Find the lines holding the string "Transformers" in the data, then copy all of them.

%%

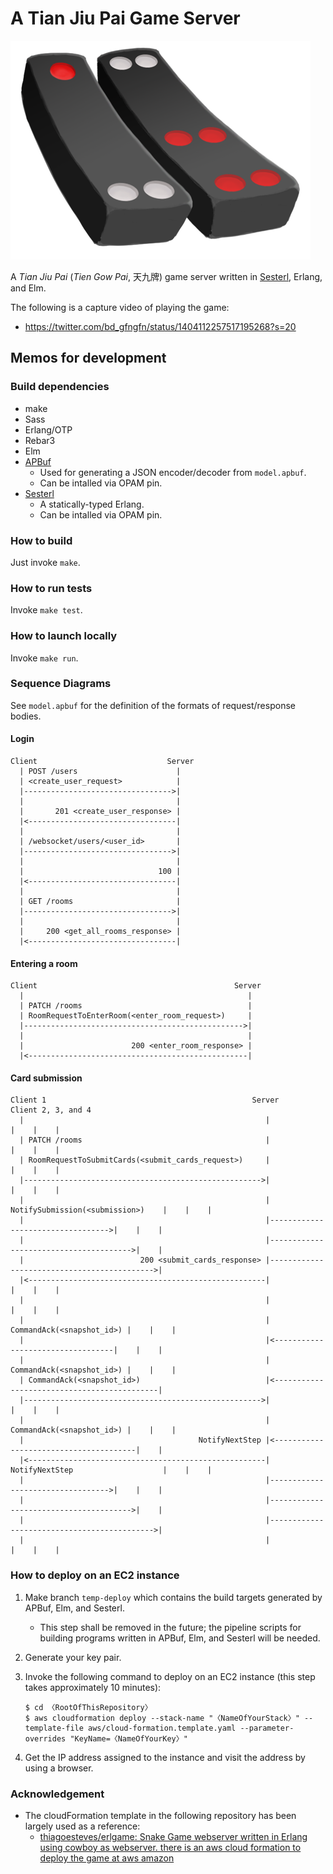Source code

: 
# A Tian Jiu Pai Game Server

![title image](https://github.com/gfngfn/game_tianjiupai/blob/master/assets_client/top.png)

A *Tian Jiu Pai* (*Tien Gow Pai*, 天九牌) game server written in [Sesterl](https://github.com/gfngfn/Sesterl), Erlang, and Elm.

The following is a capture video of playing the game:

- https://twitter.com/bd_gfngfn/status/1404112257517195268?s=20


## Memos for development

### Build dependencies

* make
* Sass
* Erlang/OTP
* Rebar3
* Elm
* [APBuf](https://github.com/gfngfn/apbuf)
  - Used for generating a JSON encoder/decoder from `model.apbuf`.
  - Can be intalled via OPAM pin.
* [Sesterl](https://github.com/gfngfn/Sesterl)
  - A statically-typed Erlang.
  - Can be intalled via OPAM pin.


### How to build

Just invoke `make`.


### How to run tests

Invoke `make test`.


### How to launch locally

Invoke `make run`.


### Sequence Diagrams

See `model.apbuf` for the definition of the formats of request/response bodies.


#### Login

```
Client                             Server
  | POST /users                      |
  | <create_user_request>            |
  |--------------------------------->|
  |                                  |
  |       201 <create_user_response> |
  |<---------------------------------|
  |                                  |
  | /websocket/users/<user_id>       |
  |--------------------------------->|
  |                                  |
  |                              100 |
  |<---------------------------------|
  |                                  |
  | GET /rooms                       |
  |--------------------------------->|
  |                                  |
  |     200 <get_all_rooms_response> |
  |<---------------------------------|
```


#### Entering a room

```
Client                                            Server
  |                                                  |
  | PATCH /rooms                                     |
  | RoomRequestToEnterRoom(<enter_room_request>)     |
  |------------------------------------------------->|
  |                                                  |
  |                        200 <enter_room_response> |
  |<-------------------------------------------------|
```


#### Card submission

```
Client 1                                              Server                            Client 2, 3, and 4
  |                                                      |                                   |    |    |
  | PATCH /rooms                                         |                                   |    |    |
  | RoomRequestToSubmitCards(<submit_cards_request>)     |                                   |    |    |
  |----------------------------------------------------->|                                   |    |    |
  |                                                      | NotifySubmission(<submission>)    |    |    |
  |                                                      |---------------------------------->|    |    |
  |                                                      |--------------------------------------->|    |
  |                          200 <submit_cards_response> |-------------------------------------------->|
  |<-----------------------------------------------------|                                   |    |    |
  |                                                      |                                   |    |    |
  |                                                      |         CommandAck(<snapshot_id>) |    |    |
  |                                                      |<----------------------------------|    |    |
  |                                                      |         CommandAck(<snapshot_id>) |    |    |
  | CommandAck(<snapshot_id>)                            |<--------------------------------------------|
  |----------------------------------------------------->|                                   |    |    |
  |                                                      |         CommandAck(<snapshot_id>) |    |    |
  |                                       NotifyNextStep |<---------------------------------------|    |
  |<-----------------------------------------------------| NotifyNextStep                    |    |    |
  |                                                      |---------------------------------->|    |    |
  |                                                      |--------------------------------------->|    |
  |                                                      |-------------------------------------------->|
  |                                                      |                                   |    |    |
```


### How to deploy on an EC2 instance

1. Make branch `temp-deploy` which contains the build targets generated by APBuf, Elm, and Sesterl.
   - This step shall be removed in the future; the pipeline scripts for building programs written in APBuf, Elm, and Sesterl will be needed.

2. Generate your key pair.

3. Invoke the following command to deploy on an EC2 instance (this step takes approximately 10 minutes):

   ```console
   $ cd 〈RootOfThisRepository〉
   $ aws cloudformation deploy --stack-name "〈NameOfYourStack〉" --template-file aws/cloud-formation.template.yaml --parameter-overrides "KeyName=〈NameOfYourKey〉"
   ```

4. Get the IP address assigned to the instance and visit the address by using a browser.


### Acknowledgement

* The cloudFormation template in the following repository has been largely used as a reference:
  - [thiagoesteves/erlgame: Snake Game webserver written in Erlang using cowboy as webserver. there is an aws cloud formation to deploy the game at aws amazon](https://github.com/thiagoesteves/erlgame)
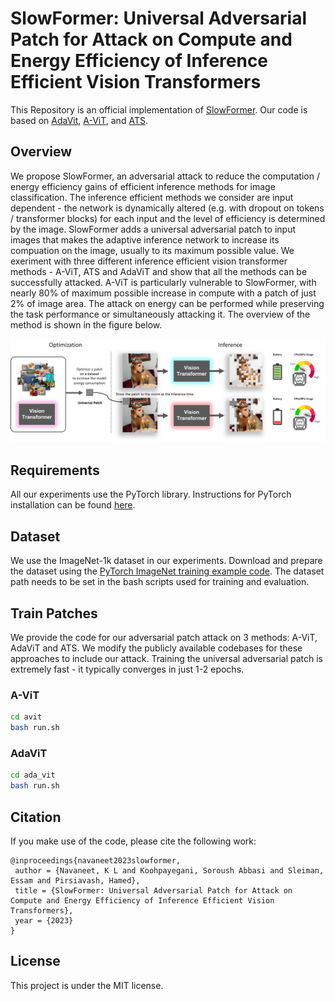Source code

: # SlowFormer: Universal Adversarial Patch for Attack on Compute and Energy Efficiency of Inference Efficient Vision Transformers

This Repository is an official implementation of [SlowFormer](https://arxiv.org/abs/2310.02544).
Our code is based on [AdaVit](https://github.com/MengLcool/AdaViT), [A-ViT](https://github.com/NVlabs/A-ViT), and [ATS](https://adaptivetokensampling.github.io/). 

## Overview
We propose SlowFormer, an adversarial attack to reduce the computation / energy efficiency gains of efficient inference methods for image classification. The inference efficient methods we consider are input dependent - the network is dynamically altered (e.g. with dropout on tokens / transformer blocks) for each input and the level of efficiency is determined by the image. SlowFormer adds a universal adversarial patch to input images that makes the adaptive inference network to increase its compuation on the image, usually to its maximum possible value. We exeriment with three different inference efficient vision transformer methods - A-ViT, ATS and AdaViT and show that all the methods can be successfully attacked. A-ViT is particularly vulnerable to SlowFormer, with nearly 80% of maximum possible increase in compute with a patch of just 2% of image area. The attack on energy can be performed while preserving the task performance or simultaneously attacking it. The overview of the method is shown in the figure below.

![](teaser_SlowFormer3.jpg)

## Requirements

All our experiments use the PyTorch library. Instructions for PyTorch installation can be found [here](https://pytorch.org/). 

## Dataset

We use the ImageNet-1k dataset in our experiments. Download and prepare the dataset using the [PyTorch ImageNet training example code](https://github.com/pytorch/examples/tree/master/imagenet). The dataset path needs to be set in the bash scripts used for training and evaluation.

## Train Patches

We provide the code for our adversarial patch attack on 3 methods: A-ViT,
AdaViT and ATS. We modify the publicly available codebases for these approaches
to include our attack. Training the universal adversarial patch is extremely fast - it typically converges in just 1-2 epochs.  

### A-ViT

```sh
cd avit
bash run.sh
```

### AdaViT

```sh
cd ada_vit
bash run.sh
```

## Citation

If you make use of the code, please cite the following work:
```
@inproceedings{navaneet2023slowformer,
 author = {Navaneet, K L and Koohpayegani, Soroush Abbasi and Sleiman, Essam and Pirsiavash, Hamed},
 title = {SlowFormer: Universal Adversarial Patch for Attack on Compute and Energy Efficiency of Inference Efficient Vision Transformers},
 year = {2023}
}
```

## License

This project is under the MIT license.
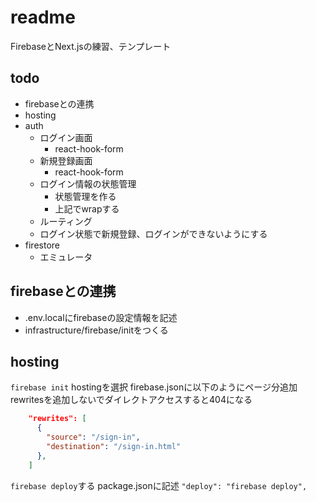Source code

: # readme
FirebaseとNext.jsの練習、テンプレート

## todo
- firebaseとの連携
- hosting
- auth
  - ログイン画面
    - react-hook-form
  - 新規登録画面
      - react-hook-form
  - ログイン情報の状態管理
    - 状態管理を作る
    - 上記でwrapする
  - ルーティング
  - ログイン状態で新規登録、ログインができないようにする
- firestore
  - エミュレータ

## firebaseとの連携
- .env.localにfirebaseの設定情報を記述
- infrastructure/firebase/initをつくる

## hosting
`firebase init`
hostingを選択
firebase.jsonに以下のようにページ分追加
rewritesを追加しないでダイレクトアクセスすると404になる
```json
    "rewrites": [
      {
        "source": "/sign-in",
        "destination": "/sign-in.html"
      },
    ]
```
`firebase deploy`する
package.jsonに記述 `"deploy": "firebase deploy",`
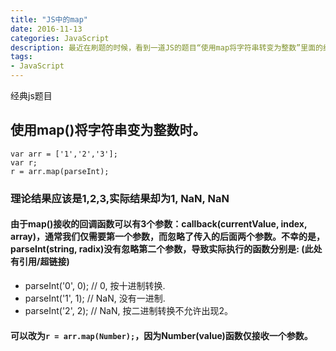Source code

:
 ```yaml
---
title: "JS中的map"
date: 2016-11-13
categories: JavaScript
description: 最近在刷题的时候，看到一道JS的题目“使用map将字符串转变为整数”里面的结果很难理解，记录下来。
tags: 
- JavaScript
---
```


 经典js题目  
## 使用map()将字符串变为整数时。
```
var arr = ['1','2','3'];  
var r;  
r = arr.map(parseInt);
```

### 理论结果应该是1,2,3,实际结果却为1, NaN, NaN  
<!--more-->
#### 由于map()接收的回调函数可以有3个参数：callback(currentValue, index, array)，通常我们仅需要第一个参数，而忽略了传入的后面两个参数。不幸的是，parseInt(string, radix)没有忽略第二个参数，导致实际执行的函数分别是: (此处有引用/超链接) 
- parseInt('0', 0); // 0, 按十进制转换. 
- parseInt('1', 1); // NaN, 没有一进制.  
- parseInt('2', 2); // NaN, 按二进制转换不允许出现2。 

#### 可以改为`r = arr.map(Number);`，因为Number(value)函数仅接收一个参数。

%%

TASK ANSWER:
: # SlowFormer: Universal Adversarial Patch for Attack on Compute and Energy Efficiency of Inference Efficient Vision Transformers
 title = {SlowFormer: Universal Adversarial Patch for Attack on Compute and Energy Efficiency of Inference Efficient Vision Transformers},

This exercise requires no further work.